Wednesday, August 15, 2012

Anomalies of the Inferior Vena Cava and Their Clinical Significance


1. Left IVC: joins the left renal vein and crosses anterior to the aorta to join the right renal vein
  • can be mistaken for paraaortic adenopathy
  • report of AAA rupture into the IVC
2. Double IVC: the left IVC ends at the level of the left renal vein which crosses anterior to the aorta to join the confluence of the right IVC/renal vein.
  • suspect if patient has recurrent pulmonary embolism after placement of an IVC filter
3. Azygous continuation of the IVC: above the renal veins the IVC passes posterior to the diaphragmatic crus and continues as the azygous vein which joins the superior vena cava in the right paratracheal region.
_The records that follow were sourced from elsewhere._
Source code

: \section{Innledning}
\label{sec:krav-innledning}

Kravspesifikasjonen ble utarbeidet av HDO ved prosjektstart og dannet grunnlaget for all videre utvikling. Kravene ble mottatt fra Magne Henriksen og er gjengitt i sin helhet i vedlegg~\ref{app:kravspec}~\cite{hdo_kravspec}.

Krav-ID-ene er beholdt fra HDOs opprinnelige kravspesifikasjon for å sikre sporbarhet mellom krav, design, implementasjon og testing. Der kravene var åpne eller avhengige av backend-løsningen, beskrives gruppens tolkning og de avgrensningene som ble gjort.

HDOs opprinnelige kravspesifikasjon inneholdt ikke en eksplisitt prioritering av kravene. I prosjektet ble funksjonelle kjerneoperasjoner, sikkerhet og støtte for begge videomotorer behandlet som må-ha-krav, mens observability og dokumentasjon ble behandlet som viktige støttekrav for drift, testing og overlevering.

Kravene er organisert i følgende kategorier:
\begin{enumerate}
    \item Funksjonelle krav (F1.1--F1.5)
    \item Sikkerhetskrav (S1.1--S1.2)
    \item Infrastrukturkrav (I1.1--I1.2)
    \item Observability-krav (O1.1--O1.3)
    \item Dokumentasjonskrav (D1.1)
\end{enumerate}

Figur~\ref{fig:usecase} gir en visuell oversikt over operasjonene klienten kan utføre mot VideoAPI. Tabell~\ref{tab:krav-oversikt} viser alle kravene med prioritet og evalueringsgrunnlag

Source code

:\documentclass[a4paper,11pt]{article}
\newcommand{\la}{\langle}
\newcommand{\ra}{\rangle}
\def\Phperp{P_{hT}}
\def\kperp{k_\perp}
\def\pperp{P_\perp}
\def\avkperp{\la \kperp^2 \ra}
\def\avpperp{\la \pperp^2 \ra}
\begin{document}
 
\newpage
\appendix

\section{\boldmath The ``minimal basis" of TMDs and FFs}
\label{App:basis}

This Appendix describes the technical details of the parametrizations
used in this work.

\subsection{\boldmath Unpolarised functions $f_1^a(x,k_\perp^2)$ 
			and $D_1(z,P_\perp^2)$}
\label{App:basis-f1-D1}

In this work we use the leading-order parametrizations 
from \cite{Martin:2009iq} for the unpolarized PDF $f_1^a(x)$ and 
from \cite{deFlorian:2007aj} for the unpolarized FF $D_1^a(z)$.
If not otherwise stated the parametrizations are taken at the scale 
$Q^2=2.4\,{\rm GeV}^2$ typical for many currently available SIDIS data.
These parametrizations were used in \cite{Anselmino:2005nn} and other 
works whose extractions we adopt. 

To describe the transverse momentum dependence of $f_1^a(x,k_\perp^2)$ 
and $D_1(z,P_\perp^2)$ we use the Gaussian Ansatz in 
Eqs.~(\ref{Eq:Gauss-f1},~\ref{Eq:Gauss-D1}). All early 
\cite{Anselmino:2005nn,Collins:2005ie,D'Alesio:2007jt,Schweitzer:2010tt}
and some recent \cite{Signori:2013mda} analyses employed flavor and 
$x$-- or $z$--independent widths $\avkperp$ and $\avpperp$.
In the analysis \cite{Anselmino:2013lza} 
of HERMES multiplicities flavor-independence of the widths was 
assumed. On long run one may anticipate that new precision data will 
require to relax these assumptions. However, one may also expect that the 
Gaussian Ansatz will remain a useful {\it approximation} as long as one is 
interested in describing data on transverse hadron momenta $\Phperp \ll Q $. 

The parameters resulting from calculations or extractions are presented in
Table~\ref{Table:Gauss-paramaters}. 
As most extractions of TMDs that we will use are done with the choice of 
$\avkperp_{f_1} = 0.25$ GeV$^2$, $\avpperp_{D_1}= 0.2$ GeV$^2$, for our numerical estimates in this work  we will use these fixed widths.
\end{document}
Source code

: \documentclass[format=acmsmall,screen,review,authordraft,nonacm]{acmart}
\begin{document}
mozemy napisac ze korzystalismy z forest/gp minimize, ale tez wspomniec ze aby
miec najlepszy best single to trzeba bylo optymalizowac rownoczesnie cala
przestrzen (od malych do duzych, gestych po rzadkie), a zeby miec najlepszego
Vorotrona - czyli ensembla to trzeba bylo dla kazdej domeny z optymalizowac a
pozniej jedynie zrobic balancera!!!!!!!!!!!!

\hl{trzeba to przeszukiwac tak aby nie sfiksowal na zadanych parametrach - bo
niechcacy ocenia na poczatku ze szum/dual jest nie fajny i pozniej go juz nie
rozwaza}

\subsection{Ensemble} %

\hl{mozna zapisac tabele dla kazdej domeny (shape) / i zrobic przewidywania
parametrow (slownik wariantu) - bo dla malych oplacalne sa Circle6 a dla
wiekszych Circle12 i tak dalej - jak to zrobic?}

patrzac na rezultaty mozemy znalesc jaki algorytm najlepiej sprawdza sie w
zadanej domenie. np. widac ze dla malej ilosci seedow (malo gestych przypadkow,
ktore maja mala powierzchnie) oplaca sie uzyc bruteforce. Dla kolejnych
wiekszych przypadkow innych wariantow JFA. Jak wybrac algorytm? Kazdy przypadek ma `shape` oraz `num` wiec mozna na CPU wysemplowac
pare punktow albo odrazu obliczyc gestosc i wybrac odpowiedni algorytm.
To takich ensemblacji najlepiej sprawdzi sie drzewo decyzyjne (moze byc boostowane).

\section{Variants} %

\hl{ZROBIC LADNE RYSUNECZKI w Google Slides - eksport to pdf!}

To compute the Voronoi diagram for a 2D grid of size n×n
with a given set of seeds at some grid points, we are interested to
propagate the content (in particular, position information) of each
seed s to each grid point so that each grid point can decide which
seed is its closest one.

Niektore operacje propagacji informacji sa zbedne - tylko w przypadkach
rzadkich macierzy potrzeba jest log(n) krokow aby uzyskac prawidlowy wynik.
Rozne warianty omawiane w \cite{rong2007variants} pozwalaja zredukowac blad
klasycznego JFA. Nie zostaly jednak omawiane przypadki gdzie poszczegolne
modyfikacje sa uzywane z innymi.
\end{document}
The hepatic segment of the IVC empties directly into the right atrium.
  • important to consider in cases of a right paratracheal mass 
  • can be mistaken for retrocrural adenopathy
4. Circumaortic left renal vein: two left renal veins are present; the superior renal vein receives the left adrenal vein while the inferior renal vein receives the left gonadal vein.
  • significant during planning of nephrectomy
5. Retroaortic left renal vein: a single left renal vein passes posterior to the aorta
  • recognition during preoperative planning is important
6. Double IVC with retroaaortic right renal vein and hemiazygous continuation of the IVC: confluence of the right renal vein and right IVC crosses posterior to the aorta to join the left IVC and continue cephlad as the hemiazygous vein. Several collateral pathways for the hemiazygous vein exist in the thorax - hemiazygous crossing posterior to the aorta to join the azygous vein, hemiazygous joining the cardinal vein of the heart via a persistent left SVC, and accessory hemiazygous continuation to the brachocephalic vein
  • hemiazygous collateral pathway may be mistaken for a left mediastinal mass
  • accessory hemiazygous has been reported to be mistaken for an aortic dissection
7. Circumcaval ureter: always occurring on the right, the proximal ureter courses posterior to the IVC and emerges to the right of the aorta and continues anterior to the right iliac vessels.
  • patients may develop partial ureteral obstruction or recurrent urinary tract infections
  • treatment is surgical relocation of the ureter anterior to the IVC
8. Absent infrarenal IVC with preservation of the suprarenal segment: external and internal iliac veins converge as lumbar veins which continue cephlad as the paravertebral collateral veins to join the azygous and hemiazygous. The confluence of the renal veins forms a normal suprarenal IVC.
  • patients may present with symptoms of lower extremity venous insufficiency or idiopathic deep venous thrombosis
  • collateral circulation may mimic a paraspinal mass


REFERENCES

Bass JE, Redwine MD, Kramer LA, et al. Spectrum of congenital anomalies of the inferior vena cava: cross-sectional imaging findings. Radiographics. 2000 May;20:639-52.